Your result should be every line of the records below that contains the word "percentage".

> [INPUT MATERIAL]:
....................
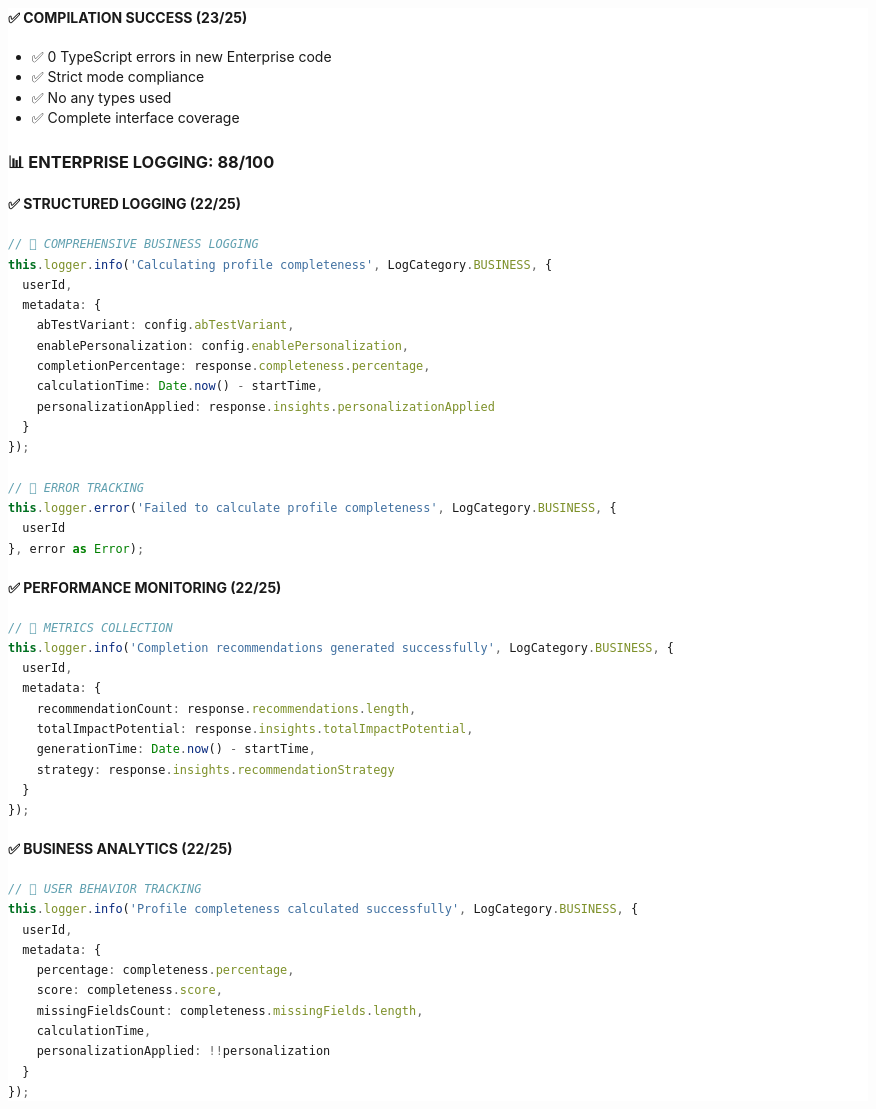 #### ✅ **COMPILATION SUCCESS (23/25)**
- ✅ 0 TypeScript errors in new Enterprise code
- ✅ Strict mode compliance
- ✅ No any types used
- ✅ Complete interface coverage

### 📊 **ENTERPRISE LOGGING: 88/100**

#### ✅ **STRUCTURED LOGGING (22/25)**
```typescript
// 🎯 COMPREHENSIVE BUSINESS LOGGING
this.logger.info('Calculating profile completeness', LogCategory.BUSINESS, {
  userId,
  metadata: {
    abTestVariant: config.abTestVariant,
    enablePersonalization: config.enablePersonalization,
    completionPercentage: response.completeness.percentage,
    calculationTime: Date.now() - startTime,
    personalizationApplied: response.insights.personalizationApplied
  }
});

// 🎯 ERROR TRACKING
this.logger.error('Failed to calculate profile completeness', LogCategory.BUSINESS, {
  userId
}, error as Error);
```

#### ✅ **PERFORMANCE MONITORING (22/25)**
```typescript
// 🎯 METRICS COLLECTION
this.logger.info('Completion recommendations generated successfully', LogCategory.BUSINESS, {
  userId,
  metadata: {
    recommendationCount: response.recommendations.length,
    totalImpactPotential: response.insights.totalImpactPotential,
    generationTime: Date.now() - startTime,
    strategy: response.insights.recommendationStrategy
  }
});
```

#### ✅ **BUSINESS ANALYTICS (22/25)**
```typescript
// 🎯 USER BEHAVIOR TRACKING
this.logger.info('Profile completeness calculated successfully', LogCategory.BUSINESS, {
  userId,
  metadata: {
    percentage: completeness.percentage,
    score: completeness.score,
    missingFieldsCount: completeness.missingFields.length,
    calculationTime,
    personalizationApplied: !!personalization
  }
});
```
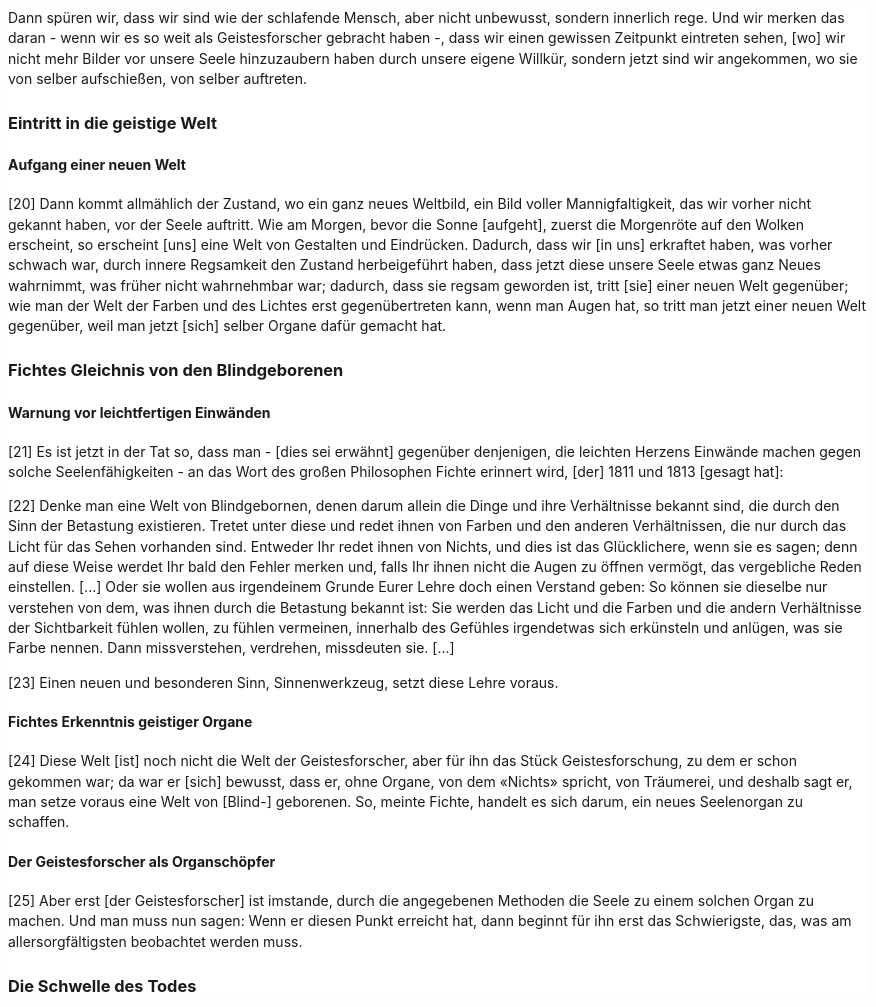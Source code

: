 Dann spüren wir, dass wir sind wie der schlafende Mensch, aber nicht unbewusst, sondern innerlich rege. Und wir merken das daran - wenn wir es so weit als Geistesforscher gebracht haben -, dass wir einen gewissen Zeitpunkt eintreten sehen, [wo] wir nicht mehr Bilder vor unsere Seele hinzuzaubern haben durch unsere eigene Willkür, sondern jetzt sind wir angekommen, wo sie von selber aufschießen, von selber auftreten.

### Eintritt in die geistige Welt

#### Aufgang einer neuen Welt

[20] Dann kommt allmählich der Zustand, wo ein ganz neues Weltbild, ein Bild voller Mannigfaltigkeit, das wir vorher nicht gekannt haben, vor der Seele auftritt. Wie am Morgen, bevor die Sonne [aufgeht], zuerst die Morgenröte auf den Wolken erscheint, so erscheint [uns] eine Welt von Gestalten und Eindrücken. Dadurch, dass wir [in uns] erkraftet haben, was vorher schwach war, durch innere Regsamkeit den Zustand herbeigeführt haben, dass jetzt diese unsere Seele etwas ganz Neues wahrnimmt, was früher nicht wahrnehmbar war; dadurch, dass sie regsam geworden ist, tritt [sie] einer neuen Welt gegenüber; wie man der Welt der Farben und des Lichtes erst gegenübertreten kann, wenn man Augen hat, so tritt man jetzt einer neuen Welt gegenüber, weil man jetzt [sich] selber Organe dafür gemacht hat.

### Fichtes Gleichnis von den Blindgeborenen

#### Warnung vor leichtfertigen Einwänden

[21] Es ist jetzt in der Tat so, dass man - [dies sei erwähnt] gegenüber denjenigen, die leichten Herzens Einwände machen gegen solche Seelenfähigkeiten - an das Wort des großen Philosophen Fichte erinnert wird, [der] 1811 und 1813 [gesagt hat]:

[22] Denke man eine Welt von Blindgebornen, denen darum allein die Dinge und ihre Verhältnisse bekannt sind, die durch den Sinn der Betastung existieren. Tretet unter diese und redet ihnen von Farben und den anderen Verhältnissen, die nur durch das Licht für das Sehen vorhanden sind. Entweder Ihr redet ihnen von Nichts, und dies ist das Glücklichere, wenn sie es sagen; denn auf diese Weise werdet Ihr bald den Fehler merken und, falls Ihr ihnen nicht die Augen zu öffnen vermögt, das vergebliche Reden einstellen. [...] Oder sie wollen aus irgendeinem Grunde Eurer Lehre doch einen Verstand geben: So können sie dieselbe nur verstehen von dem, was ihnen durch die Betastung bekannt ist: Sie werden das Licht und die Farben und die andern Verhältnisse der Sichtbarkeit fühlen wollen, zu fühlen vermeinen, innerhalb des Gefühles irgendetwas sich erkünsteln und anlügen, was sie Farbe nennen. Dann missverstehen, verdrehen, missdeuten sie. [...]

[23] Einen neuen und besonderen Sinn, Sinnenwerkzeug, setzt diese Lehre voraus.

#### Fichtes Erkenntnis geistiger Organe

[24] Diese Welt [ist] noch nicht die Welt der Geistesforscher, aber für ihn das Stück Geistesforschung, zu dem er schon gekommen war; da war er [sich] bewusst, dass er, ohne Organe, von dem «Nichts» spricht, von Träumerei, und deshalb sagt er, man setze voraus eine Welt von [Blind-] geborenen. So, meinte Fichte, handelt es sich darum, ein neues Seelenorgan zu schaffen.

#### Der Geistesforscher als Organschöpfer

[25] Aber erst [der Geistesforscher] ist imstande, durch die angegebenen Methoden die Seele zu einem solchen Organ zu machen. Und man muss nun sagen: Wenn er diesen Punkt erreicht hat, dann beginnt für ihn erst das Schwierigste, das, was am allersorgfältigsten beobachtet werden muss.

### Die Schwelle des Todes
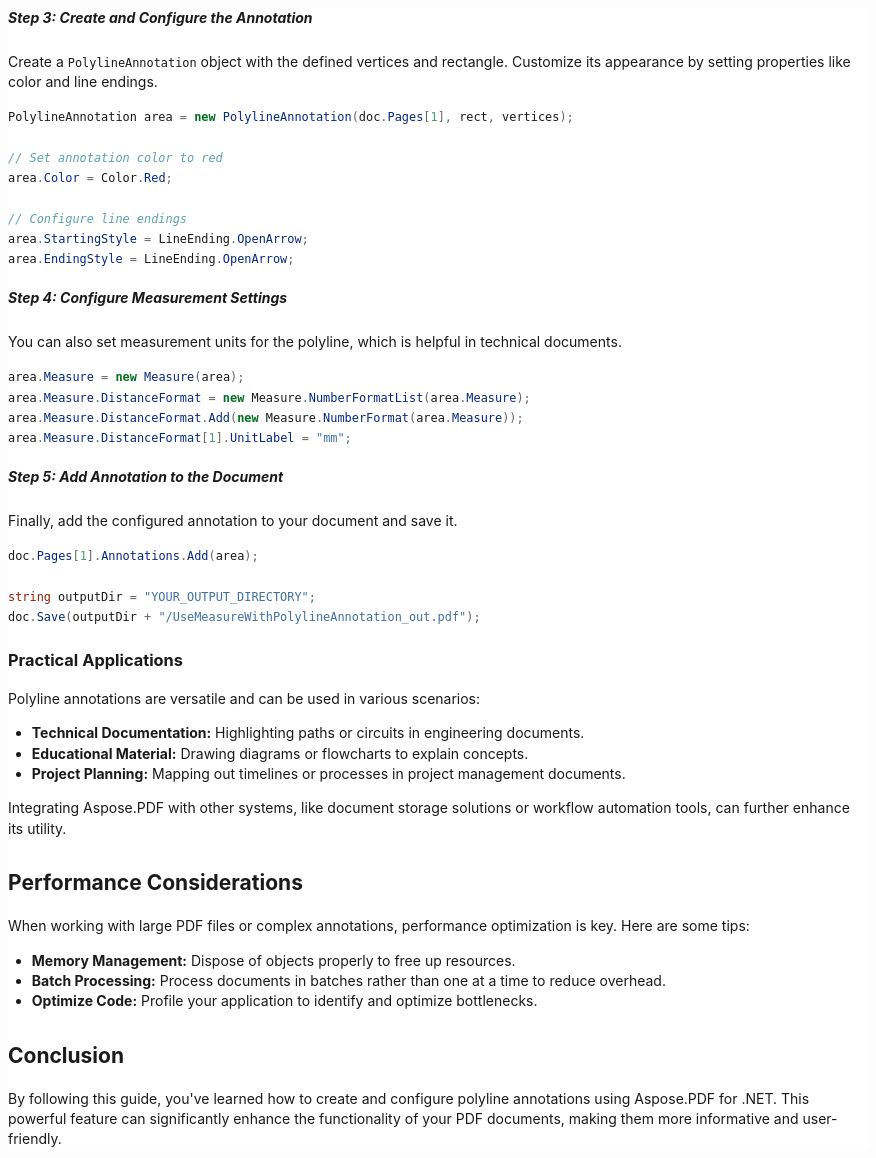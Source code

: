 ##### Step 3: Create and Configure the Annotation
Create a `PolylineAnnotation` object with the defined vertices and rectangle. Customize its appearance by setting properties like color and line endings.
```csharp
PolylineAnnotation area = new PolylineAnnotation(doc.Pages[1], rect, vertices);

// Set annotation color to red
area.Color = Color.Red;

// Configure line endings
area.StartingStyle = LineEnding.OpenArrow;
area.EndingStyle = LineEnding.OpenArrow;
```

##### Step 4: Configure Measurement Settings
You can also set measurement units for the polyline, which is helpful in technical documents.
```csharp
area.Measure = new Measure(area);
area.Measure.DistanceFormat = new Measure.NumberFormatList(area.Measure);
area.Measure.DistanceFormat.Add(new Measure.NumberFormat(area.Measure));
area.Measure.DistanceFormat[1].UnitLabel = "mm";
```

##### Step 5: Add Annotation to the Document
Finally, add the configured annotation to your document and save it.
```csharp
doc.Pages[1].Annotations.Add(area);

string outputDir = "YOUR_OUTPUT_DIRECTORY";
doc.Save(outputDir + "/UseMeasureWithPolylineAnnotation_out.pdf");
```

### Practical Applications

Polyline annotations are versatile and can be used in various scenarios:
- **Technical Documentation:** Highlighting paths or circuits in engineering documents.
- **Educational Material:** Drawing diagrams or flowcharts to explain concepts.
- **Project Planning:** Mapping out timelines or processes in project management documents.

Integrating Aspose.PDF with other systems, like document storage solutions or workflow automation tools, can further enhance its utility.

## Performance Considerations

When working with large PDF files or complex annotations, performance optimization is key. Here are some tips:
- **Memory Management:** Dispose of objects properly to free up resources.
- **Batch Processing:** Process documents in batches rather than one at a time to reduce overhead.
- **Optimize Code:** Profile your application to identify and optimize bottlenecks.

## Conclusion

By following this guide, you've learned how to create and configure polyline annotations using Aspose.PDF for .NET. This powerful feature can significantly enhance the functionality of your PDF documents, making them more informative and user-friendly.
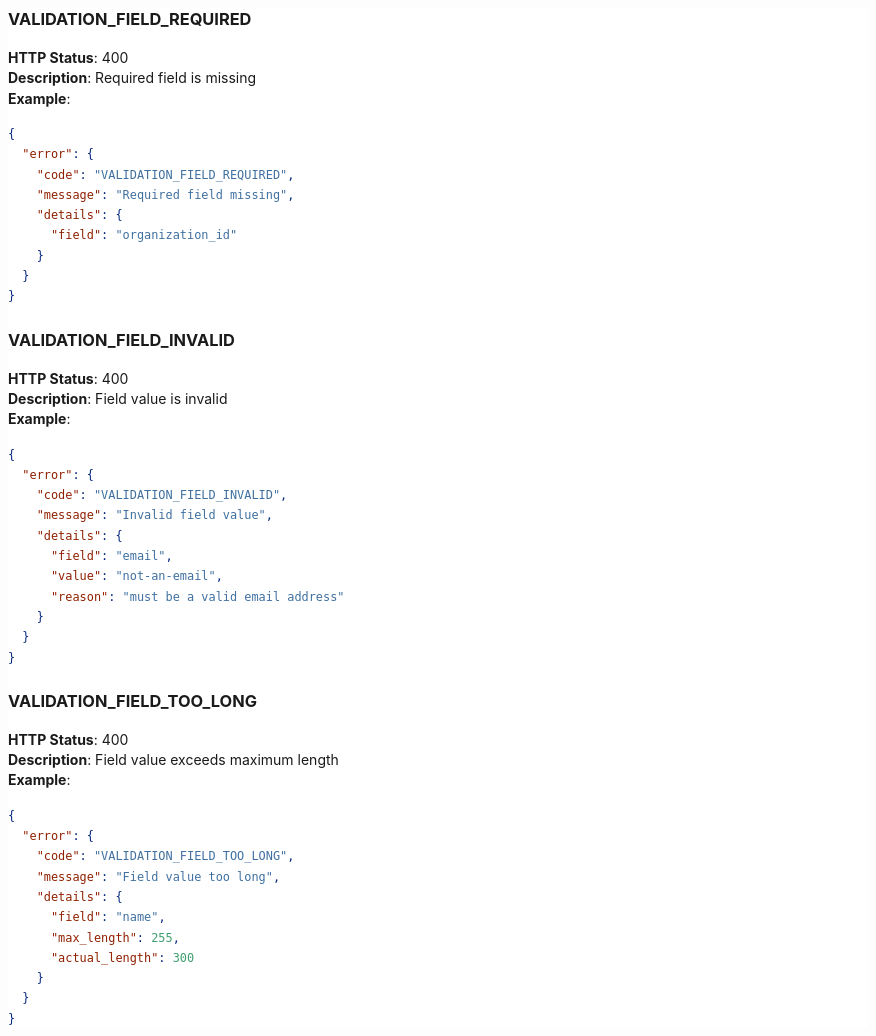 ### VALIDATION_FIELD_REQUIRED
**HTTP Status**: 400  
**Description**: Required field is missing  
**Example**:
```json
{
  "error": {
    "code": "VALIDATION_FIELD_REQUIRED",
    "message": "Required field missing",
    "details": {
      "field": "organization_id"
    }
  }
}
```

### VALIDATION_FIELD_INVALID
**HTTP Status**: 400  
**Description**: Field value is invalid  
**Example**:
```json
{
  "error": {
    "code": "VALIDATION_FIELD_INVALID",
    "message": "Invalid field value",
    "details": {
      "field": "email",
      "value": "not-an-email",
      "reason": "must be a valid email address"
    }
  }
}
```

### VALIDATION_FIELD_TOO_LONG
**HTTP Status**: 400  
**Description**: Field value exceeds maximum length  
**Example**:
```json
{
  "error": {
    "code": "VALIDATION_FIELD_TOO_LONG",
    "message": "Field value too long",
    "details": {
      "field": "name",
      "max_length": 255,
      "actual_length": 300
    }
  }
}
```
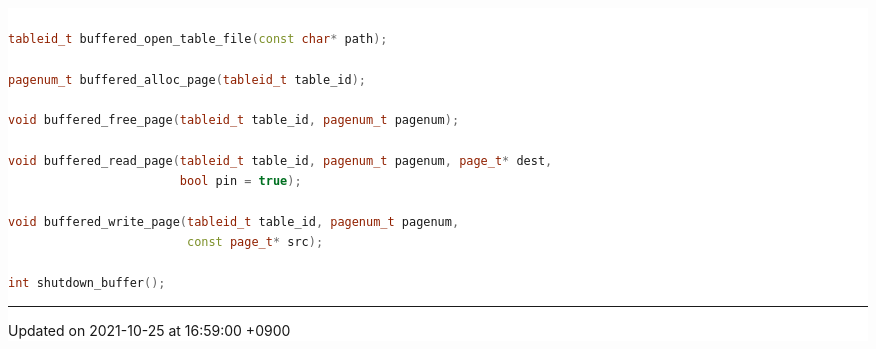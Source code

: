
 ```cpp

tableid_t buffered_open_table_file(const char* path);

pagenum_t buffered_alloc_page(tableid_t table_id);

void buffered_free_page(tableid_t table_id, pagenum_t pagenum);

void buffered_read_page(tableid_t table_id, pagenum_t pagenum, page_t* dest,
                        bool pin = true);

void buffered_write_page(tableid_t table_id, pagenum_t pagenum,
                         const page_t* src);

int shutdown_buffer();
```


-------------------------------

Updated on 2021-10-25 at 16:59:00 +0900
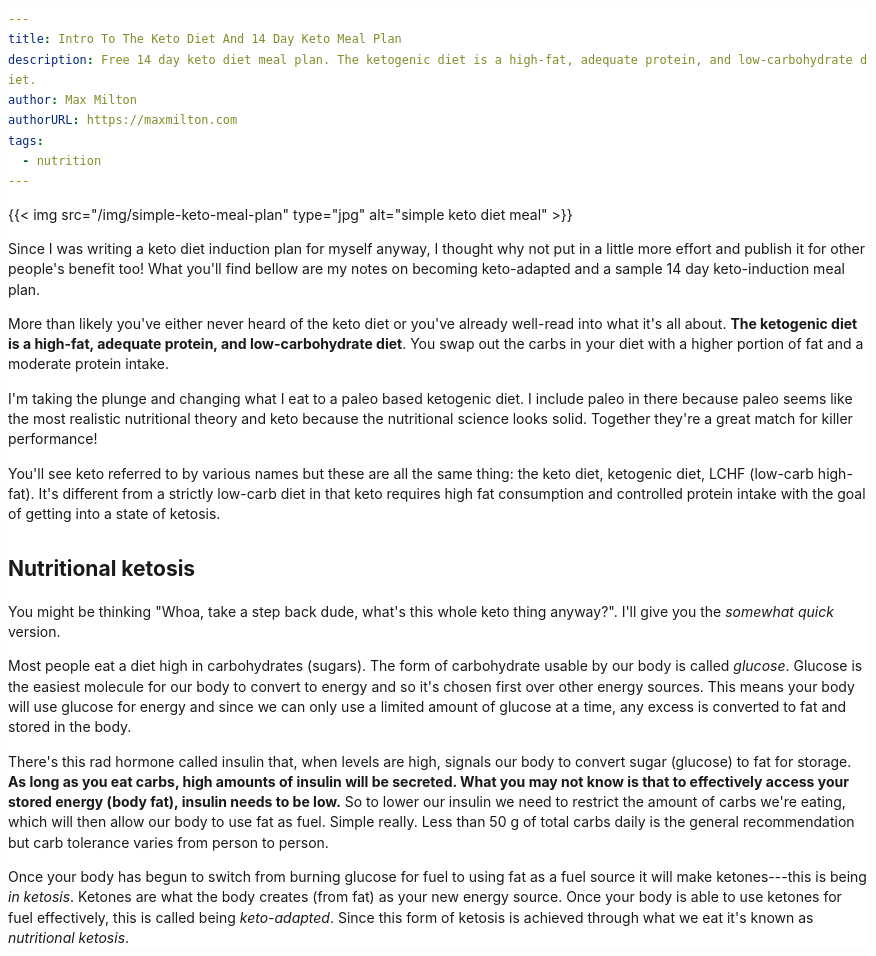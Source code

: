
 ```yaml
---
title: Intro To The Keto Diet And 14 Day Keto Meal Plan
description: Free 14 day keto diet meal plan. The ketogenic diet is a high-fat, adequate protein, and low-carbohydrate diet.
author: Max Milton
authorURL: https://maxmilton.com
tags:
  - nutrition
---
```


{{< img src="/img/simple-keto-meal-plan" type="jpg" alt="simple keto diet meal" >}}

Since I was writing a keto diet induction plan for myself anyway, I thought why not put in a little more effort and publish it for other people's benefit too! What you'll find bellow are my notes on becoming keto-adapted and a sample 14 day keto-induction meal plan.

More than likely you've either never heard of the keto diet or you've already well-read into what it's all about. **The ketogenic diet is a high-fat, adequate protein, and low-carbohydrate diet**. You swap out the carbs in your diet with a higher portion of fat and a moderate protein intake.

I'm taking the plunge and changing what I eat to a paleo based ketogenic diet. I include paleo in there because paleo seems like the most realistic nutritional theory and keto because the nutritional science looks solid. Together they're a great match for killer performance!

You'll see keto referred to by various names but these are all the same thing: the keto diet, ketogenic diet, LCHF (low-carb high-fat). It's different from a strictly low-carb diet in that keto requires high fat consumption and controlled protein intake with the goal of getting into a state of ketosis.

## Nutritional ketosis

You might be thinking "Whoa, take a step back dude, what's this whole keto thing anyway?". I'll give you the _somewhat quick_ version.

Most people eat a diet high in carbohydrates (sugars). The form of carbohydrate usable by our body is called _glucose_. Glucose is the easiest molecule for our body to convert to energy and so it's chosen first over other energy sources. This means your body will use glucose for energy and since we can only use a limited amount of glucose at a time, any excess is converted to fat and stored in the body.

There's this rad hormone called insulin that, when levels are high, signals our body to convert sugar (glucose) to fat for storage. **As long as you eat carbs, high amounts of insulin will be secreted. What you may not know is that to effectively access your stored energy (body fat), insulin needs to be low.** So to lower our insulin we need to restrict the amount of carbs we're eating, which will then allow our body to use fat as fuel. Simple really. Less than 50 g of total carbs daily is the general recommendation but carb tolerance varies from person to person.

Once your body has begun to switch from burning glucose for fuel to using fat as a fuel source it will make ketones---this is being _in ketosis_. Ketones are what the body creates (from fat) as your new energy source. Once your body is able to use ketones for fuel effectively, this is called being _keto-adapted_. Since this form of ketosis is achieved through what we eat it's known as _nutritional ketosis_.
....................
> [EXERCISE OUTPUT]:
    completionPercentage: response.completeness.percentage,
    percentage: completeness.percentage,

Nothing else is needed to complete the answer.